Most of us expend little effort enunciating core principles.
By JONATHAN ROSENBLUM
By all accounts, the Democrats did not lay a glove on John Roberts during US Senate confirmation hearings. Sen. Dianne Feinstein (D.-California) seemed to think that she was interviewing Roberts for a spot on the Oprah Winfrey show rather than measuring his qualifications for the US Supreme Court. She complained that she had asked Roberts to talk to her as a "son, a husband, a father" about "gut-wrenching" end-of-life decisions, and he had offered only "a very detached response."
Unable to impeach Roberts's integrity or legal abilities, and wisely avoiding any discussion of the legal reasoning underlying their favorite Supreme Court precedents, Democrats confined themselves to demanding that Roberts commit himself not to tamper with existing precedents on abortion, church-state separation and gay rights.
Conceding that Roberts's legal abilities more than qualified him for the post, The New York Times nevertheless opposed his nomination on the grounds that his refusal to discuss how he would rule in particular cases rendered him too much of an enigma.

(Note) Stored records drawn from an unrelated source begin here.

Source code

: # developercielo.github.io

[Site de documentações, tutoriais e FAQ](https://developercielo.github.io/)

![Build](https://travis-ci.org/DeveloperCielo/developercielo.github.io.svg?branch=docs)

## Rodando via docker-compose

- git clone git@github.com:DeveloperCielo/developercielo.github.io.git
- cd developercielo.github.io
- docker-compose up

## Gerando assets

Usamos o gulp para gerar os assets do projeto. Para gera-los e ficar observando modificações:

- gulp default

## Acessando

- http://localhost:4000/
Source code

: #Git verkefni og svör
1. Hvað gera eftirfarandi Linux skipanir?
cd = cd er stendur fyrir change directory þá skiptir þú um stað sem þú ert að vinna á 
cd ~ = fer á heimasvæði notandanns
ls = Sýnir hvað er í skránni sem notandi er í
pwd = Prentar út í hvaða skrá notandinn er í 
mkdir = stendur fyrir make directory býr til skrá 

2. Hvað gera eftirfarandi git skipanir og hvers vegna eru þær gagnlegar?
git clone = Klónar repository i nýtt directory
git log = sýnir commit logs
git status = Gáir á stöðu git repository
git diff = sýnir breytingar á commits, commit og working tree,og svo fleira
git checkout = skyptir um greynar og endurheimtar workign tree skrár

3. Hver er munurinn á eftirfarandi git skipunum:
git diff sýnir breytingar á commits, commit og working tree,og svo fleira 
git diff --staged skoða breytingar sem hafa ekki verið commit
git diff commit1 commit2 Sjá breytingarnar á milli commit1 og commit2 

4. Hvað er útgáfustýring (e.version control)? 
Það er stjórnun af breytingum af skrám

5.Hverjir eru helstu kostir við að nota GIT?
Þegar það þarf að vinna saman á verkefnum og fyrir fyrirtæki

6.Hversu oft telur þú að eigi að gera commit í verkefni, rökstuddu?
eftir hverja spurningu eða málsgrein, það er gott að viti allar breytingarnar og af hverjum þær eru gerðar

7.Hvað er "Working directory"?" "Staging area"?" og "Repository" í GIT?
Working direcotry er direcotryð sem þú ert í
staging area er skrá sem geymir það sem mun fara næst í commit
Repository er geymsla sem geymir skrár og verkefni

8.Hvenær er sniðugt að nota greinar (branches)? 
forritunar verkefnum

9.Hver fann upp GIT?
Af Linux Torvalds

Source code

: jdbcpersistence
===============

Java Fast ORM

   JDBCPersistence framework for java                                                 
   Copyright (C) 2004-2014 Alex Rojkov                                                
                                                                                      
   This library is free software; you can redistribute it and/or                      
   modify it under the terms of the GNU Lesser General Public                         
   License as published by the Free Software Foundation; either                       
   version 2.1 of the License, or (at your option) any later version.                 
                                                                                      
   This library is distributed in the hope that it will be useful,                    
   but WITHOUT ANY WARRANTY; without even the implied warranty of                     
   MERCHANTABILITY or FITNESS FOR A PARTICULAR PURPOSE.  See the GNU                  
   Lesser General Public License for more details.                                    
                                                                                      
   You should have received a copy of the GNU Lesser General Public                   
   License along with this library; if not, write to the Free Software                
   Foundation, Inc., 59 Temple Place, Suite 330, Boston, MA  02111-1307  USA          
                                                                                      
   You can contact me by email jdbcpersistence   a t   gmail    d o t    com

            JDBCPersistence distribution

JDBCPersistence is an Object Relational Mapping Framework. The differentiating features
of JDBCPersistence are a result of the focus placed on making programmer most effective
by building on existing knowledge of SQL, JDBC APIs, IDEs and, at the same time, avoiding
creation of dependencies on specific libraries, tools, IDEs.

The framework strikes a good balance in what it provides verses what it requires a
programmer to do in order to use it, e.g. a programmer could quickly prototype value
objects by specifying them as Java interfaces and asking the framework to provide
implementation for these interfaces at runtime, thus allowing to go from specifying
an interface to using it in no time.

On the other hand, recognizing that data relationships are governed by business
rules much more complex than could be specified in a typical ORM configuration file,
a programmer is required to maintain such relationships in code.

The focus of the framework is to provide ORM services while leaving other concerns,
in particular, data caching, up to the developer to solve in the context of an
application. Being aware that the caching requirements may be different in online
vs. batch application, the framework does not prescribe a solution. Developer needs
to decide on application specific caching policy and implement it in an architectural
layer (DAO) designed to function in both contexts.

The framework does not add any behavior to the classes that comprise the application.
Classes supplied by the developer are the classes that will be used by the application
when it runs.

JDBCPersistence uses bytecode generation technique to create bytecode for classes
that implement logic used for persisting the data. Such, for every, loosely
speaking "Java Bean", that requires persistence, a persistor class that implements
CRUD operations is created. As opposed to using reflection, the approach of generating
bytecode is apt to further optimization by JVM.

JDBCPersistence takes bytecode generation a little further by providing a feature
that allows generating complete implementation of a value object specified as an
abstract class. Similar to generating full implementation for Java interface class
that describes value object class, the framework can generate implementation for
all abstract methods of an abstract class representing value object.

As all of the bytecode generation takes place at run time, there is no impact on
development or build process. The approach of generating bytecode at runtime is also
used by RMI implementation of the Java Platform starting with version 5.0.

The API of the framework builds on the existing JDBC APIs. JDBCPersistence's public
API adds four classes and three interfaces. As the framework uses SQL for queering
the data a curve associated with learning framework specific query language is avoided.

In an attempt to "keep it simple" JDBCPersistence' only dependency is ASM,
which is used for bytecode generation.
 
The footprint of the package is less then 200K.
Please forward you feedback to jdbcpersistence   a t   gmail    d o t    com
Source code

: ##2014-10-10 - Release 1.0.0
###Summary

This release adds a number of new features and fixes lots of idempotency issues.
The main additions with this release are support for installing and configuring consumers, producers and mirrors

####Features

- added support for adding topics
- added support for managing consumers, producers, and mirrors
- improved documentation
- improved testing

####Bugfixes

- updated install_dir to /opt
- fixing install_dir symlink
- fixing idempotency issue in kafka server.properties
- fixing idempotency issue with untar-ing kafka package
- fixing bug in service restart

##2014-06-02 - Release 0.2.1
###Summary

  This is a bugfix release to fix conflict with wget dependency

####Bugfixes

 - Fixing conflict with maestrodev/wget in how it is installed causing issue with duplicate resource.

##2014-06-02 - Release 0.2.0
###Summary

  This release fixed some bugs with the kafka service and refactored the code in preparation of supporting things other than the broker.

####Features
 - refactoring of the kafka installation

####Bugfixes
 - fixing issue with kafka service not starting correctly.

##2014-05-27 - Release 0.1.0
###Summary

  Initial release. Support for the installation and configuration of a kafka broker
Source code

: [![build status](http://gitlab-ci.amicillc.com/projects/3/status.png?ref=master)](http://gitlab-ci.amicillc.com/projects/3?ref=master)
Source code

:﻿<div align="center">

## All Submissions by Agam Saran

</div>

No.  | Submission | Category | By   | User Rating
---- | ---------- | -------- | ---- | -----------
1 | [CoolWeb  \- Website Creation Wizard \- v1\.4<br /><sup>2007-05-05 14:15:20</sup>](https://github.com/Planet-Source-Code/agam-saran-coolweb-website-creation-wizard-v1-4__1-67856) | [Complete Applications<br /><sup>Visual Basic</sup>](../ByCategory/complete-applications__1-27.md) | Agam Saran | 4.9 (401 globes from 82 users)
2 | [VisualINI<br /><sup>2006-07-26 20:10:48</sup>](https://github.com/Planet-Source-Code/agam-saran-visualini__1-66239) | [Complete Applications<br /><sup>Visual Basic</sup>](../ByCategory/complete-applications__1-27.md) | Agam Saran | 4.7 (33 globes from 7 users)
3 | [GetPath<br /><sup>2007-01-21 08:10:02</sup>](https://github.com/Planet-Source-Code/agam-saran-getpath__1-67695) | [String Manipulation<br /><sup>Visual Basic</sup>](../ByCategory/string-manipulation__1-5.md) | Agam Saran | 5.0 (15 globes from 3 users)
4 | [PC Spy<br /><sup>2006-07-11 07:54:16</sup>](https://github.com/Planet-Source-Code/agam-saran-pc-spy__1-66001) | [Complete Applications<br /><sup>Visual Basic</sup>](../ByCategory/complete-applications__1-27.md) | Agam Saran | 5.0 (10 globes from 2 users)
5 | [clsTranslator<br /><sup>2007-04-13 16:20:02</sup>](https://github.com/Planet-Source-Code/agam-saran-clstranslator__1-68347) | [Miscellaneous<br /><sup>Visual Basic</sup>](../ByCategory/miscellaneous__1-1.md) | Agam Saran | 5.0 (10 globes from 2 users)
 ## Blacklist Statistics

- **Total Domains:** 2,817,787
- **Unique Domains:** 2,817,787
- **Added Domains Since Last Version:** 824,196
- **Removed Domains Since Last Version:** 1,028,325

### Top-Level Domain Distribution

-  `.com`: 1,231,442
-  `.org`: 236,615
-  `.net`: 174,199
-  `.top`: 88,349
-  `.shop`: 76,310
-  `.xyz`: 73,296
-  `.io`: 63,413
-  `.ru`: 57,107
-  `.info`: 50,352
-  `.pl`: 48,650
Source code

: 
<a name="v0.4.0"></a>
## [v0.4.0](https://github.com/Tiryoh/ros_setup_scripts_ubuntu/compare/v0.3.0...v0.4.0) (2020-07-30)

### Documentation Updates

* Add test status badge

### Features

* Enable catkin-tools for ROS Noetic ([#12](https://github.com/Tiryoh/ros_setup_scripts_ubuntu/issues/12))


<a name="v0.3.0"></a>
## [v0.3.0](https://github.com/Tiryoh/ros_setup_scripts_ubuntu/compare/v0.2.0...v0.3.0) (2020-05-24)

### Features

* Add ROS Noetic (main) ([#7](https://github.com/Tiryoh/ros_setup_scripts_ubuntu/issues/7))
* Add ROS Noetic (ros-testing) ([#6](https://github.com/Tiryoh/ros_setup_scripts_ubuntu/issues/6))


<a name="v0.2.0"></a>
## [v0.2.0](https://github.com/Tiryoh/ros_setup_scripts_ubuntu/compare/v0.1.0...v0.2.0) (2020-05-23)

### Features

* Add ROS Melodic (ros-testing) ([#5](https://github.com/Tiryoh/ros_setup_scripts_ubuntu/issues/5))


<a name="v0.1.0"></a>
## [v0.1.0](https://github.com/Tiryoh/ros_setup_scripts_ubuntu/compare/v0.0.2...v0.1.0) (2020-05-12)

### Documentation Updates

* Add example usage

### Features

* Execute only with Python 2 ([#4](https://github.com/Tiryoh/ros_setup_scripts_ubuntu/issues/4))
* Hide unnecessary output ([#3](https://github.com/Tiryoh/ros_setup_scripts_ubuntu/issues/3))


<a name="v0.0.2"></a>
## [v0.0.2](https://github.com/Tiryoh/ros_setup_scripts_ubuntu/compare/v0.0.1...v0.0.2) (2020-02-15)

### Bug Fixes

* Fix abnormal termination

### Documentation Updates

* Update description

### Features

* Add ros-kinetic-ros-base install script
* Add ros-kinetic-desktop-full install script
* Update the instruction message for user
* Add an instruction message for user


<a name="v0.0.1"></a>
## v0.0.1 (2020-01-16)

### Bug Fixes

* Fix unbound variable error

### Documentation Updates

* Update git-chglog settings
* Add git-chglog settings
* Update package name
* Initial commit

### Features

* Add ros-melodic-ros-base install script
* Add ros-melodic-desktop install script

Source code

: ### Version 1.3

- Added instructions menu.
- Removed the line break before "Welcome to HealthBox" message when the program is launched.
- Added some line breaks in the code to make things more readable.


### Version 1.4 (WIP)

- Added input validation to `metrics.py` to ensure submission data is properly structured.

Curiously, the Times took a very different approach to the nomination of Ruth Bader Ginsburg 11 years ago. Ginsburg had a long record as an advocate for the ACLU and women's groups on a whole series of highly charged issues. Endorsing her confirmation, the Times noted that Ginsburg had "dwarfed... her questioners" and "outclassed those entrusted to advise and consent on her nomination" with her "focused legal mind."
That characterization, while doubtless true, applied with equal force to Roberts, who is generally conceded to be the outstanding appellate lawyer of his generation.
Ginsburg, opined the Times, was correct in demanding that the senators judge her "as a judge, not as an advocate," and refusing to commit herself on particular issues, like the death penalty and gay rights. What distinguishes the Times' diametrically opposed approach to the Ginsburg and Roberts nominations? Only its confidence that Ginsburg was more sympathetic to its preferred outcomes.
THOUGH YIELDING to no one in my contempt for the Times, the paper is hardly unique in casting about for any principle handy to reach the desired result. Few of those who frequently criticize the Israeli Supreme Court for usurping the authority of the other branches of government, for instance, rushed into print to laud the court's handling of the razing of synagogues in Gush Katif.
Yet the Supreme Court deferred to the political branches, after first sending the decision back to the cabinet to ensure that it had considered the potential impact of its decision on the fate of Jewish holy places around the world.
True, the court has frequently taken a much more active response in foreign policy and security issues. But that should not have prevented defenders of judicial restraint from praising its decision concerning the Gush Katif synagogues. If the usual critics, like myself, did not heap praise on the court, it was likely because they hoped for a ruling against the government's initial decision to destroy the synagogues, no matter how interventionist.
The Palestinian mobs have already loosed their fury on the holy places of Gush Katif, and by the time that this piece appears, John Roberts will have been confirmed as chief justice. I cite the inconsistencies of critics of the Roberts nomination and of our Supreme Court, only to make a broader point about the generalized weakness of our principles. For most of us most of the time, the immediate result is all that counts.
We cheerfully attribute our inconsistencies to a certain Whitmanesque largeness of spirit: "Do I contradict myself?/ Very well, then, I contradict myself,/ (I am large, I contain multitudes)." More frequently, however, those inconsistencies reflect only our shallowness. Most of us expend little effort enunciating core principles, much less in attempting to live our lives in accord with them.
IF THAT is true of our thinking about public issues, it is even more disastrously true with respect to the way we think about ourselves. (Few of us, after all, will have a major say on the great public issues.) When we look in the mirror, most of us see a jolly, fine fellow looking back at us. Oh, we have some dim awareness that there are ways in which we could improve and that we have upon occasion wronged others. But we also know all the extenuating circumstances that mitigate our wrongdoing. Judging our own failings, we inevitably show a certain generosity of spirit.
Let someone else, however, act toward us as we have acted toward others and that generosity quickly disappears. We cut little slack to others, even those closest to us, when we are adversely affected by their behavior, and are notoriously slow in accepting pleas in mitigation.
Our inconsistent standards of judgment reflect how slight is the self-scrutiny to which we typically subject ourselves. At no time of the year is that lack of self-scrutiny more damaging than between Rosh Hashana and Yom Kippur, when we beseech man and God for forgiveness and seek to wipe our slate clean.
But without thinking deeply about our actions, we cannot hope to break out of familiar patterns in the year to come or to be forgiven for our past failures. Before that can happen, some spiritual accounting is necessary. And that involves recognition of our failure to articulate guiding principles for our lives or to abide by them.
"If I've done anything to hurt you, and if you really care about this sort of thing, please forgive me" is not likely to arouse the mercy of either God or those closest to us.
May we all be inscribed in the Book of Life.